**Provided records**
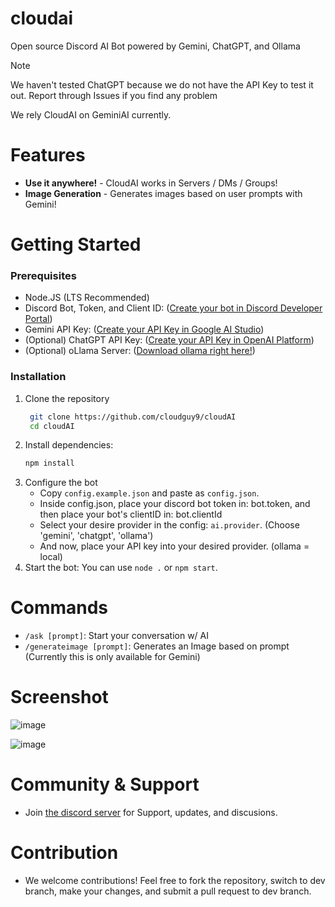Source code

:# cloudai
<p>Open source Discord AI Bot powered by Gemini, ChatGPT, and Ollama</p>

<!-- https://docs.github.com/en/get-started/writing-on-github/getting-started-with-writing-and-formatting-on-github/basic-writing-and-formatting-syntax#alerts -->
> [!NOTE]
> We haven't tested ChatGPT because we do not have the API Key to test it out.
> Report through Issues if you find any problem
>
> We rely CloudAI on GeminiAI currently. 

# Features
- **Use it anywhere!** - CloudAI works in Servers / DMs / Groups!
- **Image Generation** - Generates images based on user prompts with Gemini!

# Getting Started
### Prerequisites
- Node.JS (LTS Recommended)
- Discord Bot, Token, and Client ID: ([Create your bot in Discord Developer Portal](https://discord.com/developers/applications))
- Gemini API Key: ([Create your API Key in Google AI Studio](https://aistudio.google.com/app/apikey))
- (Optional) ChatGPT API Key: ([Create your API Key in OpenAI Platform](https://platform.openai.com/api-keys))
- (Optional) oLlama Server: ([Download ollama right here!](https://ollama.com/))

### Installation
1. Clone the repository
   ```sh
    git clone https://github.com/cloudguy9/cloudAI
    cd cloudAI
    ```
2. Install dependencies:
   ```sh
   npm install
   ```
3. Configure the bot
   - Copy `config.example.json` and paste as `config.json`.
   - Inside config.json, place your discord bot token in: bot.token, and then place your bot's clientID in: bot.clientId
   - Select your desire provider in the config: `ai.provider`. (Choose 'gemini', 'chatgpt', 'ollama')
   - And now, place your API key into your desired provider. (ollama = local)
4. Start the bot:
   You can use `node .` or `npm start`.

# Commands
- `/ask [prompt]`: Start your conversation w/ AI
- `/generateimage [prompt]`: Generates an Image based on prompt (Currently this is only available for Gemini)

# Screenshot
![image](https://github.com/user-attachments/assets/22cd6e12-f9a3-4702-a18c-3dbd2af78ed8)

![image](https://github.com/user-attachments/assets/d3c70bb4-7da9-4368-baf6-0c7d942b2cc3)




# Community & Support
- Join [the discord server](https://discord.gg/bKaGvN2cm2) for Support, updates, and discusions.

# Contribution
- We welcome contributions! Feel free to fork the repository, switch to dev branch, make your changes, and submit a pull request to dev branch.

**Required action**
Copy exactly the lines from the one with "3. Configure the bot" down to the last line of the records above, and leave out everything else.

**Response to this task**
3. Configure the bot
   - Copy `config.example.json` and paste as `config.json`.
   - Inside config.json, place your discord bot token in: bot.token, and then place your bot's clientID in: bot.clientId
   - Select your desire provider in the config: `ai.provider`. (Choose 'gemini', 'chatgpt', 'ollama')
   - And now, place your API key into your desired provider. (ollama = local)
4. Start the bot:
   You can use `node .` or `npm start`.

# Commands
- `/ask [prompt]`: Start your conversation w/ AI
- `/generateimage [prompt]`: Generates an Image based on prompt (Currently this is only available for Gemini)

# Screenshot
![image](https://github.com/user-attachments/assets/22cd6e12-f9a3-4702-a18c-3dbd2af78ed8)

![image](https://github.com/user-attachments/assets/d3c70bb4-7da9-4368-baf6-0c7d942b2cc3)




# Community & Support
- Join [the discord server](https://discord.gg/bKaGvN2cm2) for Support, updates, and discusions.

# Contribution
- We welcome contributions! Feel free to fork the repository, switch to dev branch, make your changes, and submit a pull request to dev branch.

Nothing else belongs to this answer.